Okay this is a tough one. I hope someone could have some insight. I seem to be alone on this as far as I have come across unfortunately so idk where else to turn.
My environmental allergies are really really bad. I was looking for it on the list of things but it's not an option. basically it's like seasonal allergies but for me it's all year round. It's not just all year around though. Ever since covid started, my allergies just multiplied. Has anyone experienced this?
I can't come within 2 long city blocks of a park without almost immediate anaphylaxis. I swell up, I can't breathe through my nose or my mouth, I cough up a shit ton of never ending mucus, my eyes swell up, and I try to breathe and try to decongest but it's impossible and I will stay that way no matter how many allergy medications I take. Worst part is I feel like no one takes how bad it is for me seriously. I have tried them all. benadryl, Zyzol, Zertec, Claritin, I even have the Zertec wipes. It helps the tiniest bit but even when it all gets better, the same night of those outings, my body goes through it all over again as if it's happening again. my nose closes up, I gasp for air, I swell and sometimes I can't get anything out to help alleviate the sensation of dying by drowning.
On top of the allergy medications I have also been put on antibiotics and steroids so often that my Avascular Necrosis advanced and my stomach has been almost completely destroyed. I saw an allergy specialist and insisted that they do a blood test to check for all of my allergies instead of scrape tests because they kept telling me that they are equipped for the situation but I know they are not. It is a tiny office and if an epi pen were enough for me it would have done the trick when I accidentally ate Ben & Jerry's Chunky Monkey, blissfully unaware that it had banana and walnuts. They finally agreed to it but then the blood test came back as me not having any allergies and I called BS but they insisted that the test was right and if I thought otherwise then I have to go get the scrape test done.
This doctor is supposedly one of the best doctors in America and I have the misfortune of not having any other places for option. Idk why my area is lacking an allergy specialist, but we have like three new lipo clinics even though we are all lower to middle class. I digress, but it pisses me off.

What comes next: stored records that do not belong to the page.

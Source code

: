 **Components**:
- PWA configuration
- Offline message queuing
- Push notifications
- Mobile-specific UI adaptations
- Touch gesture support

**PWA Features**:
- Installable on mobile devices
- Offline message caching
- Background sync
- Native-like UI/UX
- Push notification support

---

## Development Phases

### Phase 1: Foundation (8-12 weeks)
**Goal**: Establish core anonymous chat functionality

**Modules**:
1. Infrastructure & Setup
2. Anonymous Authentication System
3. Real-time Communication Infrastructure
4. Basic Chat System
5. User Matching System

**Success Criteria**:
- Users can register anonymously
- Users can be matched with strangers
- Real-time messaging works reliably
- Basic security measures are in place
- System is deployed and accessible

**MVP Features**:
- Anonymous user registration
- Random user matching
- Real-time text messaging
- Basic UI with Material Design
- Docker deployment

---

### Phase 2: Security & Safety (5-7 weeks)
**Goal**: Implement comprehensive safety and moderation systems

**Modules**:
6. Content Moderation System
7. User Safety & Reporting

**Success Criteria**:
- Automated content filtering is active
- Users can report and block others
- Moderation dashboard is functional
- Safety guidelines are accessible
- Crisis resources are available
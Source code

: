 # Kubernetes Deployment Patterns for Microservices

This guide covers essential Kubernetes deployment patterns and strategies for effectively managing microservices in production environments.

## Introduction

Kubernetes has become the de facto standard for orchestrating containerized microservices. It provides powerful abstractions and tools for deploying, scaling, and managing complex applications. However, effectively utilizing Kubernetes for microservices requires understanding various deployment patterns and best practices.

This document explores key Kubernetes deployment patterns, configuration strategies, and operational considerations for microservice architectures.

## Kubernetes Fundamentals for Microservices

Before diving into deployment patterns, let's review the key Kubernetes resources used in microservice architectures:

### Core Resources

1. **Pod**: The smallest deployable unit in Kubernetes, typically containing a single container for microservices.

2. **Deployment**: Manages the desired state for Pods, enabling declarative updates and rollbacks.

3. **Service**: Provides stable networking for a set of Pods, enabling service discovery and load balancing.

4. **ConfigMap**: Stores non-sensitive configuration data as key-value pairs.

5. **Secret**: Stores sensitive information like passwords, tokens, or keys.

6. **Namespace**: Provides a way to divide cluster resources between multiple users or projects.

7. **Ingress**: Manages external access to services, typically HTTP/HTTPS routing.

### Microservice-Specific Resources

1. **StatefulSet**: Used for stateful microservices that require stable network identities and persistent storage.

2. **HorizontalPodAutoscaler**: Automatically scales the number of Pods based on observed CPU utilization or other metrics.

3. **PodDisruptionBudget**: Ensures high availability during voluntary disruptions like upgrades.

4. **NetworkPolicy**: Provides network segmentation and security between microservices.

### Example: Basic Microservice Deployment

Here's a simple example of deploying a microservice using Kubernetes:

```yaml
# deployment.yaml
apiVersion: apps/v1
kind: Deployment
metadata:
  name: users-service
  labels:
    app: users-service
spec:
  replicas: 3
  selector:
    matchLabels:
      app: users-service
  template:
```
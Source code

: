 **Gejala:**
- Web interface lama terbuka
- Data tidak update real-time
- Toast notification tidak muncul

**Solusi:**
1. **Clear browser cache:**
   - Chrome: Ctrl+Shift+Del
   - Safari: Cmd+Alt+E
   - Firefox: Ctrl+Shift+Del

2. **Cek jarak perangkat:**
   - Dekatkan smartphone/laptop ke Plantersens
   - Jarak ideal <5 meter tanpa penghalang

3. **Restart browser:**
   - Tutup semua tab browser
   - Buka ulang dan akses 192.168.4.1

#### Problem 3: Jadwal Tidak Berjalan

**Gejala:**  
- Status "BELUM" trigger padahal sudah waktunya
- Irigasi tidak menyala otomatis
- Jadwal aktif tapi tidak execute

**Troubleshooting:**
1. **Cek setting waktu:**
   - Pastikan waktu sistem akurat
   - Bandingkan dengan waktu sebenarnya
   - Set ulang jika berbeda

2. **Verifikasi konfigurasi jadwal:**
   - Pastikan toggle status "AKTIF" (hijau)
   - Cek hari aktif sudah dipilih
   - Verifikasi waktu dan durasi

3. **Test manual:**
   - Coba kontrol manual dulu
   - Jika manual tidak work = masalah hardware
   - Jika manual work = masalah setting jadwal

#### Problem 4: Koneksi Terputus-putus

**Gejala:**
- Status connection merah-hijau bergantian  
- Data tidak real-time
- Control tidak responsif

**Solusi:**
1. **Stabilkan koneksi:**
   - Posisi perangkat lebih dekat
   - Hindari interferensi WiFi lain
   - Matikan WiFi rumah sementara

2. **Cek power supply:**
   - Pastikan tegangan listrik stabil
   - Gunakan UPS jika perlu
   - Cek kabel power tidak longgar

The doctor's office is on a block with a ridiculous amount of trees for an urban setting. Even if it were suburban it would be too much, and on top of that there are plants growing like wilderness all over the clinic. I do not want to go back, but my situation is escalating and she refuses to help me without a scrape test. Words cannot express how scared I am. It's 1:35am here right now and I am awake because I cannot breathe and always going through this is surreal.
I feel like I am escaping death every night without going into a building surrounded by more than enough to kill me but I also feel like the way this is going, I may not wake up eventually and of all the health issues I have, it will be over bullshit like allergies. I know there are immune shots and I really want to get them, but if anyone has anything, ANYTHING to suggest, pleeeaaaase help! There is one other place I may be able to travel to. It's across the street from a park full of grass and trees but if anyone has any ideas or suggestions on how to go by getting immune shots without going to the clinic that prescribes it, I am desperate. It doesn't have to do with immune shots either.
I have tried a humidifier and I have that machine that cleans out the nose. When my nose is too swollen, the saline water goes in but doesn't fully come out. It. Is. horrifying. I also do a lot of tea. I have done by best to educate myself on herbal remedies. My stomach hasn't been tolerating them lately though. Not that they do enough anyway. I eat chicken soup almost every day and it is a very very temporary help. Cannabis is not an option. I will projectile vomit. CBD makes my stomach feel like it's ripping apart. That's about the jest of common suggestions I think. I'm sorry I am a difficult case.
Also apologies. I tried cleaning up my rant but when I am stressed, I can never quite type out of a cluster.